### Exercise directions
From the entries that follow, pick out all lines holding "再有对象".

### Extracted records

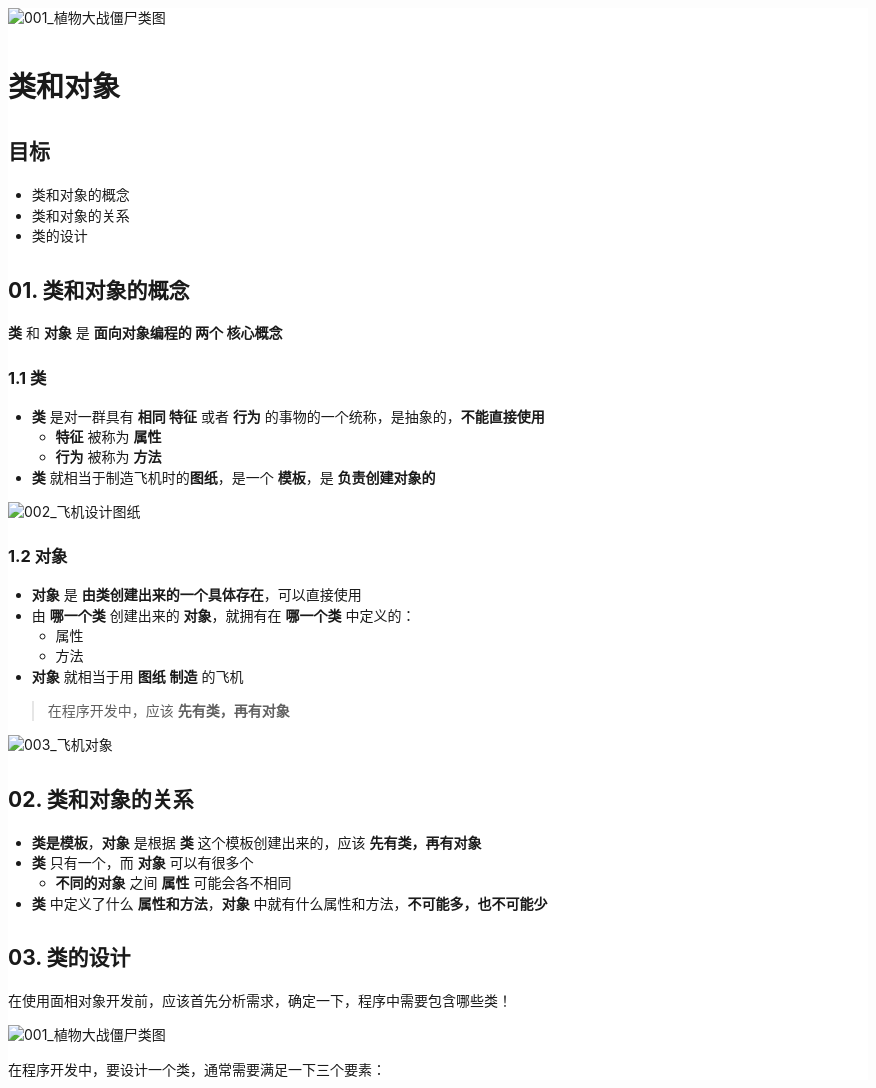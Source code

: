 ![001_植物大战僵尸类图](../../../Study/Python/03%2520%25E9%259D%25A2%25E5%2590%2591%25E5%25AF%25B9%25E8%25B1%25A1%25E8%25B5%2584%25E6%2596%2599/%25E8%25AF%25BE%25E7%25A8%258B%25E8%25AE%25B2%25E4%25B9%2589/day01_markdown/day01/media/15005969256819/001_%25E6%25A4%258D%25E7%2589%25A9%25E5%25A4%25A7%25E6%2588%2598%25E5%2583%25B5%25E5%25B0%25B8%25E7%25B1%25BB%25E5%259B%25BE.png)

# 类和对象

## 目标

* 类和对象的概念
* 类和对象的关系
* 类的设计

## 01. 类和对象的概念

**类** 和 **对象** 是 **面向对象编程的 两个 核心概念**

### 1.1 类

* **类** 是对一群具有 **相同 特征** 或者 **行为** 的事物的一个统称，是抽象的，**不能直接使用**
  * **特征** 被称为 **属性**
  * **行为** 被称为 **方法**
* **类** 就相当于制造飞机时的**图纸**，是一个 **模板**，是 **负责创建对象的**

![002_飞机设计图纸](../../../Study/Python/03%2520%25E9%259D%25A2%25E5%2590%2591%25E5%25AF%25B9%25E8%25B1%25A1%25E8%25B5%2584%25E6%2596%2599/%25E8%25AF%25BE%25E7%25A8%258B%25E8%25AE%25B2%25E4%25B9%2589/day01_markdown/day01/media/15006069346510/002_%25E9%25A3%259E%25E6%259C%25BA%25E8%25AE%25BE%25E8%25AE%25A1%25E5%259B%25BE%25E7%25BA%25B8.png)

### 1.2 对象

* **对象** 是 **由类创建出来的一个具体存在**，可以直接使用
* 由 **哪一个类** 创建出来的 **对象**，就拥有在 **哪一个类** 中定义的：
  * 属性
  * 方法
* **对象** 就相当于用 **图纸** **制造** 的飞机

> 在程序开发中，应该 **先有类，再有对象**

![003_飞机对象](../../../Study/Python/03%2520%25E9%259D%25A2%25E5%2590%2591%25E5%25AF%25B9%25E8%25B1%25A1%25E8%25B5%2584%25E6%2596%2599/%25E8%25AF%25BE%25E7%25A8%258B%25E8%25AE%25B2%25E4%25B9%2589/day01_markdown/day01/media/15006069346510/003_%25E9%25A3%259E%25E6%259C%25BA%25E5%25AF%25B9%25E8%25B1%25A1.png)

## 02. 类和对象的关系

* **类是模板**，**对象** 是根据 **类** 这个模板创建出来的，应该 **先有类，再有对象**
* **类** 只有一个，而 **对象** 可以有很多个
  * **不同的对象** 之间 **属性** 可能会各不相同
* **类** 中定义了什么 **属性和方法**，**对象** 中就有什么属性和方法，**不可能多，也不可能少**

## 03. 类的设计

在使用面相对象开发前，应该首先分析需求，确定一下，程序中需要包含哪些类！

![001_植物大战僵尸类图](../../../Study/Python/03%2520%25E9%259D%25A2%25E5%2590%2591%25E5%25AF%25B9%25E8%25B1%25A1%25E8%25B5%2584%25E6%2596%2599/%25E8%25AF%25BE%25E7%25A8%258B%25E8%25AE%25B2%25E4%25B9%2589/day01_markdown/day01/media/15006069346510/001_%25E6%25A4%258D%25E7%2589%25A9%25E5%25A4%25A7%25E6%2588%2598%25E5%2583%25B5%25E5%25B0%25B8%25E7%25B1%25BB%25E5%259B%25BE.png)

在程序开发中，要设计一个类，通常需要满足一下三个要素：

### Answer space
> 在程序开发中，应该 **先有类，再有对象**
* **类是模板**，**对象** 是根据 **类** 这个模板创建出来的，应该 **先有类，再有对象**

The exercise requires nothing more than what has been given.